MANILA, May 19 -- Finance Secretary Carlos Dominguez III has voiced optimism that the Philippines ​remains​ on track to meet its full-year growth target of 6.5 percent to 7.5 percent, after the National and Economic and Development Authority (NEDA) reported on Thursday a first-quarter Gross Domestic Product (GDP) of 6.4​ percent.

“GDP expansion in the year’s first three months illustrates that growth remains steady and could gain momentum for the rest of the year," said Dominguez, "partly as a result​ of this Administration’s ‘Dutertenomics’ strategy to stimulate economic activity and achieve financial inclusion for all Filipinos in the long haul via an aggressive expenditure program on infrastructure, human capital formation and social protection.”

“We hope our legislators could help Malacañang sustain the growth momentum this year and onwards by acting soon enough on the first package of the CTRP (Comprehensive Tax Reform Program) that is now pending in the Congress, as it will help guarantee a steady revenue stream for the Duterte administration’s high—and inclusive—growth agenda,” said Dominguez after NEDA Director-General Ernesto Pernia​ reported on Thursday that the GDP grew 6.4​ percent in the first quarter.

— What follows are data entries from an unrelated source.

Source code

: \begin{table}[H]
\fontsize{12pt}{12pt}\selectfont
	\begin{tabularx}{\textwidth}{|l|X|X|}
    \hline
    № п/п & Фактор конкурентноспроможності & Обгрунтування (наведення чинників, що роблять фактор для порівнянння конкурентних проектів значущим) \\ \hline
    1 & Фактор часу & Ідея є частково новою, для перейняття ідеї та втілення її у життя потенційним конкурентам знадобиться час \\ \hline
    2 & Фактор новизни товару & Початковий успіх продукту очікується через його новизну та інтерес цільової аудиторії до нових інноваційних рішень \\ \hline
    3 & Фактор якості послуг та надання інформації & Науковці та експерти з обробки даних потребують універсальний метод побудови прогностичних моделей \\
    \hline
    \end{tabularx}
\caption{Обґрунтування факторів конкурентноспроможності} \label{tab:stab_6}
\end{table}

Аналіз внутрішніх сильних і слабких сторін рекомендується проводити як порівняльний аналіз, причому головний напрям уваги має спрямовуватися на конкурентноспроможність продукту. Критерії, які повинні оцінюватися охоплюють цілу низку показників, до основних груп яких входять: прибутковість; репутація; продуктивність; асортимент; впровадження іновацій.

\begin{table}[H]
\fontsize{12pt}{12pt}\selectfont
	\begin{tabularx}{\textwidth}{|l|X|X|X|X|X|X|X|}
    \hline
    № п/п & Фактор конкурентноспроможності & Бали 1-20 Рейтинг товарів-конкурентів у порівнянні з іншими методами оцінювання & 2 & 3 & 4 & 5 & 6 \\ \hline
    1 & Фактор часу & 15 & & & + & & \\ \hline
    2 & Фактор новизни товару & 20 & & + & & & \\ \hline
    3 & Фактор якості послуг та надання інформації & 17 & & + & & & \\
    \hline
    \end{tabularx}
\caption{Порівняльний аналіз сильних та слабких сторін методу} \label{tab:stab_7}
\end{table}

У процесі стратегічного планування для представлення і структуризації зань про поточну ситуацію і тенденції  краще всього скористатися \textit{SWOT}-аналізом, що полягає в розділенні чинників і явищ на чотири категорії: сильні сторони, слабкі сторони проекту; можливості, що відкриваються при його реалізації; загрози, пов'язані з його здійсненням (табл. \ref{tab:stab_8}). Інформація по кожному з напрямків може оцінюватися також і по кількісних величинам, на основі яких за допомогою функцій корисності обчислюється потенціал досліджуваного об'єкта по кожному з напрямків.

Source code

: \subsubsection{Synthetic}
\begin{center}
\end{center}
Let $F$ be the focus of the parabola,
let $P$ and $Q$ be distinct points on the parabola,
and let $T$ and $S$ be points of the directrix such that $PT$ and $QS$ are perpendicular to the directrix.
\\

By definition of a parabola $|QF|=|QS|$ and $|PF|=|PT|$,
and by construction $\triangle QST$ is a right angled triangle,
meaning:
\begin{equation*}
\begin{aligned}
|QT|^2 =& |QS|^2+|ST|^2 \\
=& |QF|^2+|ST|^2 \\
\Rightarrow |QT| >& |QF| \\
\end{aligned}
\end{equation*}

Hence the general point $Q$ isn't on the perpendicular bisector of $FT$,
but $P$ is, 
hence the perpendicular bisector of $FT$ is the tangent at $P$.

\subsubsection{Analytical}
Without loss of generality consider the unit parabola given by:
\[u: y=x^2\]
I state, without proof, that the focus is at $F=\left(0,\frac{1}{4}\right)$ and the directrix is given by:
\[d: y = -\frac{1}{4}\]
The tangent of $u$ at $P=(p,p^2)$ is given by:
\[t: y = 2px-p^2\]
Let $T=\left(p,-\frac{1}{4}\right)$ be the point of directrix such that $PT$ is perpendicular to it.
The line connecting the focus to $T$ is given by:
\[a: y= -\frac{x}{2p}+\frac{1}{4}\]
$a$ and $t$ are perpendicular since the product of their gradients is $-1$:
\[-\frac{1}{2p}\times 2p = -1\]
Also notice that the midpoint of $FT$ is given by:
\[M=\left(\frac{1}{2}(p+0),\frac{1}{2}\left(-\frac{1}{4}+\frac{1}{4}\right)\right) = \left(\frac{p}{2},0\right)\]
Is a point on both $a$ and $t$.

​The House of Representatives is set to start plenary deliberations next week on the substitute bill covering CTRP's first package, to which the chamber's Committee on Ways and Means gave its final approval last May 15, with the House leadership eyeing its passage--and referral to the Senate--before the Congress goes on its sine die adjournment in June.​

Dominguez said that, “Solid macroeconomic fundamentals plus strong domestic consumption and investment sentiment have enabled, and will continue to enable, our country to sustain its pace as one of the world’s fastest-growing economies on the Duterte watch despite the ever-changing global market conditions.” (DOF)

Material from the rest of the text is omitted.